# WORK TO BE COMPLETED:
Leaving out the pictures, copy each record below exactly.

# EXTRACTED DATA:
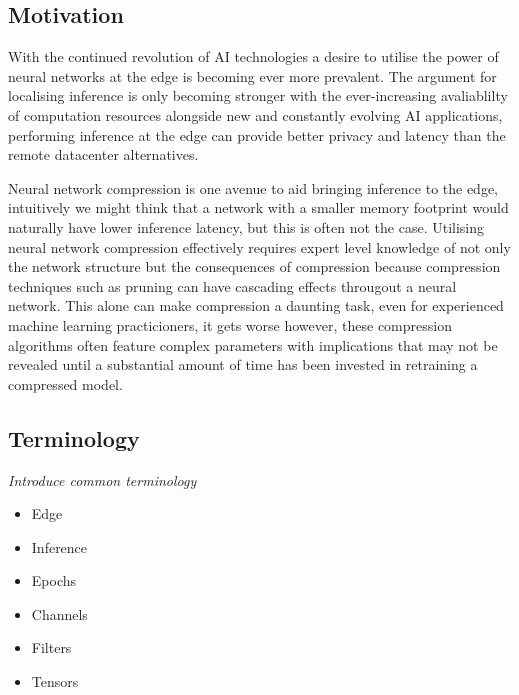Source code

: \documentclass[../Dissertation.tex]{subfiles}
\begin{document}
\subsection{Motivation}
With the continued revolution of AI technologies a desire to utilise the power of neural networks at the edge is becoming ever more prevalent.
The argument for localising inference is only becoming stronger with the ever-increasing avaliablilty of computation resources alongside new and constantly evolving AI applications, performing inference at the edge can provide better privacy and latency than the remote datacenter alternatives.



Neural network compression is one avenue to aid bringing inference to the edge, intuitively we might think that a network with a smaller memory footprint would naturally have lower inference latency, but this is often not the case.
Utilising neural network compression effectively requires expert level knowledge of not only the network structure but the consequences of compression because compression techniques such as pruning can have cascading effects througout a neural network.
This alone can make compression a daunting task, even for experienced machine learning practicioners, it gets worse however, these compression algorithms often feature complex parameters with implications that may not be revealed until a substantial amount of time has been invested in retraining a compressed model.

\subsection{Terminology}
\emph{\color{red}Introduce common terminology}


\begin{itemize}
    \item Edge
    \item Inference
    \item Epochs
    \item Channels
    \item Filters
    \item Tensors
\end{itemize}
\end{document}
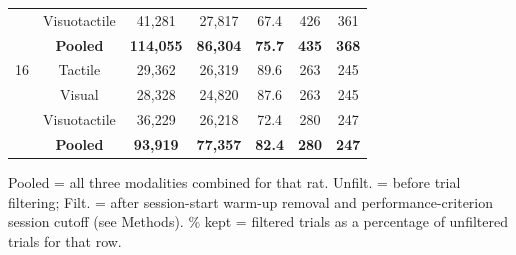 \begin{longtable}{lcccccc}
 & Visuotactile & 41,281 & 27,817 & 67.4 & 426 & 361 \\
\textbf{} & \textbf{Pooled} & \textbf{114,055} & \textbf{86,304} & \textbf{75.7} & \textbf{435} & \textbf{368} \\
16 & Tactile & 29,362 & 26,319 & 89.6 & 263 & 245 \\
 & Visual & 28,328 & 24,820 & 87.6 & 263 & 245 \\
 & Visuotactile & 36,229 & 26,218 & 72.4 & 280 & 247 \\
\textbf{} & \textbf{Pooled} & \textbf{93,919} & \textbf{77,357} & \textbf{82.4} & \textbf{280} & \textbf{247} \\
\end{longtable}
\vspace{4pt}
\par\noindent
\begin{minipage}{\linewidth}\small Pooled = all three modalities combined for that rat. Unfilt. = before trial filtering; Filt. = after session-start warm-up removal and performance-criterion session cutoff (see Methods). \% kept = filtered trials as a percentage of unfiltered trials for that row.\end{minipage}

# ANSWER FOR THE TASK:
Source code

: \documentclass[../Dissertation.tex]{subfiles}
\begin{document}
\subsection{Motivation}
With the continued revolution of AI technologies a desire to utilise the power of neural networks at the edge is becoming ever more prevalent.
The argument for localising inference is only becoming stronger with the ever-increasing avaliablilty of computation resources alongside new and constantly evolving AI applications, performing inference at the edge can provide better privacy and latency than the remote datacenter alternatives.



Neural network compression is one avenue to aid bringing inference to the edge, intuitively we might think that a network with a smaller memory footprint would naturally have lower inference latency, but this is often not the case.
Utilising neural network compression effectively requires expert level knowledge of not only the network structure but the consequences of compression because compression techniques such as pruning can have cascading effects througout a neural network.
This alone can make compression a daunting task, even for experienced machine learning practicioners, it gets worse however, these compression algorithms often feature complex parameters with implications that may not be revealed until a substantial amount of time has been invested in retraining a compressed model.

\subsection{Terminology}
\emph{\color{red}Introduce common terminology}


\begin{itemize}
    \item Edge
    \item Inference
    \item Epochs
    \item Channels
    \item Filters
    \item Tensors
\end{itemize}
\end{document}
 \begin{longtable}{lcccccc}
 & Visuotactile & 41,281 & 27,817 & 67.4 & 426 & 361 \\
\textbf{} & \textbf{Pooled} & \textbf{114,055} & \textbf{86,304} & \textbf{75.7} & \textbf{435} & \textbf{368} \\
16 & Tactile & 29,362 & 26,319 & 89.6 & 263 & 245 \\
 & Visual & 28,328 & 24,820 & 87.6 & 263 & 245 \\
 & Visuotactile & 36,229 & 26,218 & 72.4 & 280 & 247 \\
\textbf{} & \textbf{Pooled} & \textbf{93,919} & \textbf{77,357} & \textbf{82.4} & \textbf{280} & \textbf{247} \\
\end{longtable}
\vspace{4pt}
\par\noindent
\begin{minipage}{\linewidth}\small Pooled = all three modalities combined for that rat. Unfilt. = before trial filtering; Filt. = after session-start warm-up removal and performance-criterion session cutoff (see Methods). \% kept = filtered trials as a percentage of unfiltered trials for that row.\end{minipage}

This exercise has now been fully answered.